Start of Block

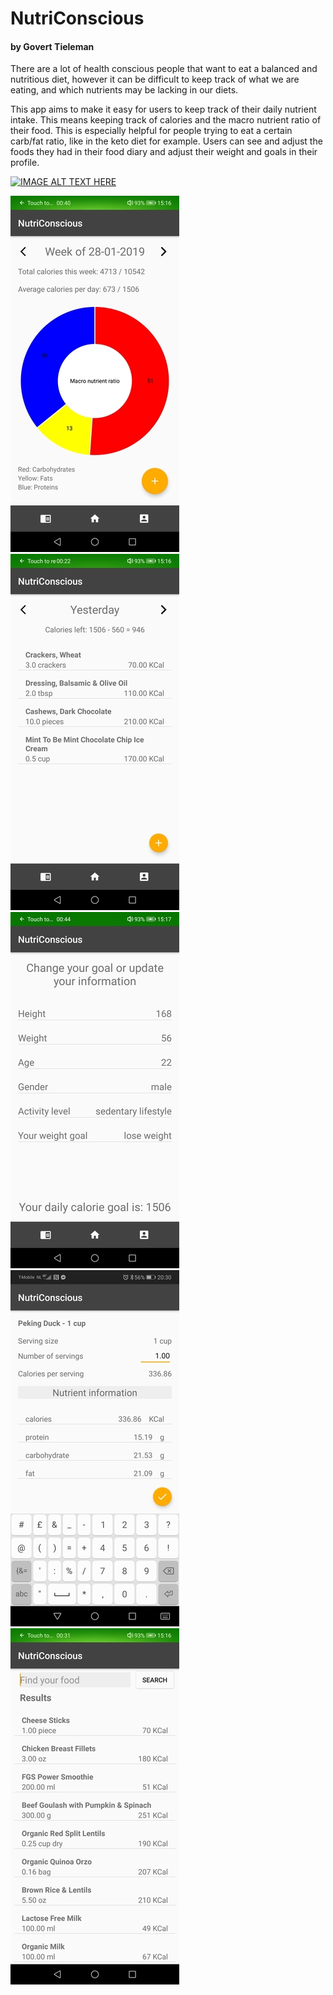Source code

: # NutriConscious
#### by Govert Tieleman

There are a lot of health conscious people that want to eat a balanced and nutritious diet, however it can be difficult to keep track of what we are eating, and which nutrients may be lacking in our diets. 

This app aims to make it easy for users to keep track of their daily nutrient intake. This means keeping track of calories and the macro nutrient ratio of their food. This is especially helpful for people trying to eat a certain carb/fat ratio, like in the keto diet for example. Users can see and adjust the foods they had in their food diary and adjust their weight and goals in their profile.

[![IMAGE ALT TEXT HERE](https://img.youtube.com/vi/Qru4eag2TOA/0.jpg)](https://www.youtube.com/watch?v=Qru4eag2TOA)

![Alt text](/Home.jpg?raw=true "Portrait")
![Alt text](/Diary.jpg?raw=true "Portrait")
![Alt text](/Profile.jpg?raw=true "Portrait")
![Alt text](/Detail.jpg?raw=true "Portrait")
![Alt text](/Search.jpg?raw=true "Portrait")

End of Block

TASK DIRECTIONS -
Would you please copy all lines in the data that contain the word "Portrait"?

EXERCISE RESPONSE -
![Alt text](/Home.jpg?raw=true "Portrait")
![Alt text](/Diary.jpg?raw=true "Portrait")
![Alt text](/Profile.jpg?raw=true "Portrait")
![Alt text](/Detail.jpg?raw=true "Portrait")
![Alt text](/Search.jpg?raw=true "Portrait")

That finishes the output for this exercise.